Dr Savage recently identified a number of new cancer genes that appear to be involved in the development of breast and ovarian cancers and some forms of leukaemia.

“These cancers often arise due to damage to genes within our DNA, known as ‘gatekeeper genes’, which control how often cells divide, allowing cells to grow out of control forming a tumour,” he said.

“The new cancer genes that have been discovered appear to play a role in repairing damage to DNA and thereby aid the repair of damaged ‘gatekeeper genes’, helping to prevent cancer.

“My research will add significantly to our understanding of how these genes work to prevent the development of cancer. It may also lead to the development of new quick and effective tests to help decide which treatments specific cancer patients will benefit from, and may identify new proteins that could be targeted for future therapies.

 

Research papers

 

Dr Savage has published two collaborative research papers focusing on the BRCA1 gene and how it can help to reduce breast and ovarian cancer risk.

 

  1. BRCA1 Deficiency Exacerbates Estrogen Induced DNA Change

Dr Savage explains that women with a BRCA1 gene mutation have a very high risk of developing breast and ovarian cancers (up to 85% risk of breast cancer and up to 40% risk of ovarian cancer in their lifetime).

The BRCA1 gene functions within all cells of our body to fix damaged DNA, and thereby prevents damage to genes that control cell growth and protect our cells from becoming cancerous.

All women have two normal copies of the BRCA1 gene but it’s the single mutated copy of BRCA1 (called a heterozygous mutation) that predisposes these women to the high risk of breast and ovarian cancer.

Christine Garrett and Kienan in the lab

 

Shedding light

Because of its important function in all cells of the body, scientists have long asked why do women who carry a mutation in BRCA1 specifically develop breast and ovarian cancers.

This study, led by scientists at Queen’s and funded by Cancer Focus NI, has helped to shed some light on this question.

 

The research demonstrates that when estrogen, which is highest in breast and ovarian tissues, is metabolically broken down, its metabolic by-products induce high levels of a severe DNA damage within these cells.

 

The research also shows that BRCA1 is not only needed to repair this damage (helping to prevent cancer in these cells), but BRCA1 itself slows down the metabolism of estrogen in breast cells, thereby reducing the damage to DNA caused by estrogen.

 

This research suggests that it may be possible to use currently available drugs that reduce estrogen levels to prevent breast and ovarian cancer in women with a BRCA1 mutation. Currently, the only preventative option for women with these mutations is risk reducing surgery to remove their breasts and/or ovaries.

Download the full Oncogene Paper here. 

  1. Identification of a BRCA1-mRNA splicing complex required for efficient DNA repair and maintenance of genomic stability

This research paper describes a brand new function for the BRCA1 gene. The research illustrates how the BRCA1 protein can work with at least 12 other genes to help fix damaged DNA and prevent cancer.

 

These 12 new genes that help BRCA1 do this are themselves mutated or ‘turned off’ in a variety of different cancer types, and the study shows that because of the way they work with BRCA1, we might be able to treat cancers which have turned these genes off with more targeted, less toxic treatments in the future.
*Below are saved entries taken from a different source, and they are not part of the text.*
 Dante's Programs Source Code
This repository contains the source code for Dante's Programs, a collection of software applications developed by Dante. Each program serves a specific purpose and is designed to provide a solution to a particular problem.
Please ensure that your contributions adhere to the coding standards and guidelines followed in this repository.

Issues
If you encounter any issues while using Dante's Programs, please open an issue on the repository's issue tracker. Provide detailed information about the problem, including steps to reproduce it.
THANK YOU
Read the full research paper here.

  

Dr Savage biography

Dr Savage received a first class honours Bachelor of Biomedical Science degree from Griffith University, Brisbane. He also gained a Bachelor of Medicine and Bachelor of Surgery combined with a PhD specialising in Oncology at the University of Queensland, a research-intensive institution in the top 1% of universities worldwide.

 

Moving to QUB in 2007, Dr Savage completed a post-doctoral research programme with Professor Paul Harkin, working on hereditary breast cancer.